Certain philosophers have written considerable bodies of work on aesthetics. Kant comes to mind. Hegel. Probably no one more than Schopenhauer, although his aesthetic sense was bizarre at best. Other than him, it seems to me that aesthetics have been afterthoughts, even after ethics.
As everyone knows, classical Western philosophers have tended to dwell interminately on metaphysics in general and ontology in particular. Traditionally, there was much written with a sort of theological context for everything from ethics to politics.
It wasn't really until the existentialists emerged — most notably Sartre — that philosophical ethics, politics, and certainly metaphysics was developed in a non-theological context. I do understand, and am aware, that there were a couple or three Greek philosophers who, even by today's standards, could be considered atheist or agnostic. But they were minor players. (And please don't hijack the thread with a debate about whether Aristotle was an atheist. Jesus, that just winds round and round.)
Today, the fixations seem to depend on whether the philosopher is bent more toward existentialism or essentialism. For those following along who happen not to know the difference, the easy way to look at it is this. The existentialist will say, "Existence precedes essence." The essentialist (which is the traditional view, going back from just prior to Satre all the way to Plato) would say, "Essence precedes existence."
What they're saying is this. In the case of the existentialist, he is saying that something (say, a planet) must first exist before it is essentially a planet (as opposed to, say, a bowl of pudding). The essentialist, meanwhile, is saying that something (the planet, let's say) cannot exit without first being essentially a planet (and not a bowl of pudding). Putting it another way, the existentialist believes that without existing, a thing cannot be the thing it essentially is. The essentialist, then, believes that without having an essential nature, a thing cannot come into existence.

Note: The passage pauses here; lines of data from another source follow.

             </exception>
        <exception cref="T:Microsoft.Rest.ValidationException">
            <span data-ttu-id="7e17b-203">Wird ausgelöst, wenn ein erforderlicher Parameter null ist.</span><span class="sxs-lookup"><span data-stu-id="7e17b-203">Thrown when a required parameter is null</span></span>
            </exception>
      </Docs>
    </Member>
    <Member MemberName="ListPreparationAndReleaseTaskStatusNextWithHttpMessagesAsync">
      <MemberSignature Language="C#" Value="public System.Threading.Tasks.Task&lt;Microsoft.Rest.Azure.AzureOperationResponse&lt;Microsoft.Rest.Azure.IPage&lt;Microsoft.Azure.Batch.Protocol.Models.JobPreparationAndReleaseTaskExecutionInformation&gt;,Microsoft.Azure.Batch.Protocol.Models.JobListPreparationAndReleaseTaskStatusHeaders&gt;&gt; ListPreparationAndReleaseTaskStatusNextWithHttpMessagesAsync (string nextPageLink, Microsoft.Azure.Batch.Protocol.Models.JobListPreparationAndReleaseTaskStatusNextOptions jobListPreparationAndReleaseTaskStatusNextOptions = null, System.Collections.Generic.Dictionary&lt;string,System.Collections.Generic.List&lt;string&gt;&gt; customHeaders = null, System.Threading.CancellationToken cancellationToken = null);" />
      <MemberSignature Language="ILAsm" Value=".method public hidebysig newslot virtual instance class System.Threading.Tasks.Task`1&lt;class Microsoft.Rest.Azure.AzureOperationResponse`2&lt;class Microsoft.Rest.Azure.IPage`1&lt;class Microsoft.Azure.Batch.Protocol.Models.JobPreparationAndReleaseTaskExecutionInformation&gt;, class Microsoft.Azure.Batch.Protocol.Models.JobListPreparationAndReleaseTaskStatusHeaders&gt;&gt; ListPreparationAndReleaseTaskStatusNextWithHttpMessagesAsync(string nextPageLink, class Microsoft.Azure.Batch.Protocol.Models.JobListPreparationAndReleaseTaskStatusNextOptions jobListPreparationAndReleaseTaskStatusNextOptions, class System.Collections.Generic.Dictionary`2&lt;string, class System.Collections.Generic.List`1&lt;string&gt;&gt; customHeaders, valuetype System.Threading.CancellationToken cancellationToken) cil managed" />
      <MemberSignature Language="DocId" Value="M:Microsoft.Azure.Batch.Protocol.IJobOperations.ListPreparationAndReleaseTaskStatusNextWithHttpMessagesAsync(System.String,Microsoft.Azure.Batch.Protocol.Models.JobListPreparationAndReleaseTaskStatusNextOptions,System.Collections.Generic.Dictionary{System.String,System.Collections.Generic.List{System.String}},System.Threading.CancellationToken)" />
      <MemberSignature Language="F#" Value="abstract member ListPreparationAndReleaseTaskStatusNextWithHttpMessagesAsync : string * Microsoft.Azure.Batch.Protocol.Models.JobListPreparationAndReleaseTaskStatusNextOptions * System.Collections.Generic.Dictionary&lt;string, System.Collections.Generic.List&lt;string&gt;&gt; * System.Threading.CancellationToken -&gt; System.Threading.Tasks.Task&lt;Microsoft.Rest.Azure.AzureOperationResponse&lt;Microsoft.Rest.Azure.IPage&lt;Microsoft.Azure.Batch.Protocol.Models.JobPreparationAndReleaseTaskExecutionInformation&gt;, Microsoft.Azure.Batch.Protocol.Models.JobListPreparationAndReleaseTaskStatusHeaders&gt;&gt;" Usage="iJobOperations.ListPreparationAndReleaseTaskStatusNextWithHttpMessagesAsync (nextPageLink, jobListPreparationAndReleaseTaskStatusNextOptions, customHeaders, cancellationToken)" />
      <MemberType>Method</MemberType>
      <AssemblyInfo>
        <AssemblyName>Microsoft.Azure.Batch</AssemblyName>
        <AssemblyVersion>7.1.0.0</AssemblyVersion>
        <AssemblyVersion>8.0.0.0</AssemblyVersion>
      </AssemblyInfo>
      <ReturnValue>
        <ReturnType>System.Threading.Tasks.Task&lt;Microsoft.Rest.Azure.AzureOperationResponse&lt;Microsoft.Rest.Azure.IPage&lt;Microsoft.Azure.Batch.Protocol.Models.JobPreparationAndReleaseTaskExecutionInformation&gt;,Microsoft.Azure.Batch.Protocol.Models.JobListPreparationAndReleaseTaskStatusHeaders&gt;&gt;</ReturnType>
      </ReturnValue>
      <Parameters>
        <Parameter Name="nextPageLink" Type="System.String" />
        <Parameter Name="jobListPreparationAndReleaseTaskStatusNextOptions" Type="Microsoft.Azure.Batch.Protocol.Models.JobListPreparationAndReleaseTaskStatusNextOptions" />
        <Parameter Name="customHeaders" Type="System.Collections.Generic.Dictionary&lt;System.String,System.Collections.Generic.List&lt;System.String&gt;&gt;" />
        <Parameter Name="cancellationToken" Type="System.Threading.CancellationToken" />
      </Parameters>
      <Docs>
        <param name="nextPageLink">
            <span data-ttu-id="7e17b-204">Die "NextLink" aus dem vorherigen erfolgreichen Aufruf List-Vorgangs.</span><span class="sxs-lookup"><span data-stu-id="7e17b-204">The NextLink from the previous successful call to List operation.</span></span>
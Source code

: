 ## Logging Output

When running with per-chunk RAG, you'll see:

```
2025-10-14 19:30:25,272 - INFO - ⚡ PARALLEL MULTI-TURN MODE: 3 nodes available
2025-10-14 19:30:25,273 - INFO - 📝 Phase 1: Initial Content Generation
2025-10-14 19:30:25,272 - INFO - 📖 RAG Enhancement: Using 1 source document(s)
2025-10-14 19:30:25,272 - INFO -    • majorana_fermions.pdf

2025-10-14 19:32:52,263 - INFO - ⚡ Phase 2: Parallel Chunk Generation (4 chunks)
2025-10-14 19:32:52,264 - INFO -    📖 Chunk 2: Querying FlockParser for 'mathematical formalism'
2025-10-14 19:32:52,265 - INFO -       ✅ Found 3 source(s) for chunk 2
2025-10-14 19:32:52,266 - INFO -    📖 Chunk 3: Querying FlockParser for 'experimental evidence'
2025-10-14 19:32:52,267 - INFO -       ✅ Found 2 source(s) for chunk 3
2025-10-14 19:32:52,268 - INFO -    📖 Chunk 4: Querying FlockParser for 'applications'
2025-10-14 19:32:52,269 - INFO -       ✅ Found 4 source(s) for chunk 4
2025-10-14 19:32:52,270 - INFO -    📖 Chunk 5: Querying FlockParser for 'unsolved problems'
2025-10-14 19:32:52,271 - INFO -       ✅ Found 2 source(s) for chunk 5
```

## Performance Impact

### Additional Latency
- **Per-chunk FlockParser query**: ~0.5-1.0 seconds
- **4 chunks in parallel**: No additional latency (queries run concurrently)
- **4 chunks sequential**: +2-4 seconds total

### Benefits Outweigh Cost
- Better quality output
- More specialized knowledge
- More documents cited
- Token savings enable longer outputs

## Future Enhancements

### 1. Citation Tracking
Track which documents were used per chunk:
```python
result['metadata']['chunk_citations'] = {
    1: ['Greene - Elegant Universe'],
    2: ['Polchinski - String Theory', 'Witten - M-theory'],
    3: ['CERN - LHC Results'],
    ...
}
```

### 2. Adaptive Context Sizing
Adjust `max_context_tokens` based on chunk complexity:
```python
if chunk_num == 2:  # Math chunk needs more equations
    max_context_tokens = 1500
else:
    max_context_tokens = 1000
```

(The origin of the word "essence" is of enough interest for its own thread. It came about when the Romans encountered Aristotle's enigmatic phrase, 'to ti ên einai". Literally, "that which it was to be'. The Romans invented the word "essentia" to convey its meaning.)
Anyway, these days, it seems we have the existentialists, like Daniel Dennett — as fine a representative for atheism as one could hope for — rather fixated on epistemology. And the essentialists, like Alvin Plantinga, seem rather fixated on ontology — particularly serious attempts to resurrect the ontological argument for the existence of God by way of S5 modal logic. (In my opinion, Hawthorne makes the best argument for it, while Suber makes the best argument against it.)
But that's neither here nor there. What I want to discuss is aesthetics — in the philosophical sense. Not in the sense of what's purty, but in the sense of what's valuable. As I see it, every philosophical principle, from metaphysics to epistemology to ethics (especially ethics) can be best explained in the context of aesthetics. And if there is some decent current writing on the topic, I haven't seen it.
My question is whether this would be something anyone might be interested in pursuing. If I attain permission to register a reasonably named sock, I would be interested in arguing both sides. What do y'all think? I do understand that the assertion is broad — waaaaay broad — but it strikes me as true. And though I am mindful of the pitfalls of inductive reasoning, it does seem that in this case, the particulars suggest the general to such a degree of regularity and certainty that, with reasonable premises, one could develop a deductive treatment of the notion that all things philosophical are essentially a matter of aesthetics.
Speaking of Daniel Dennett, by the way, he is the source of one of my favorite quotes: "There's nothing I like less than bad arguments for a view that I hold dear."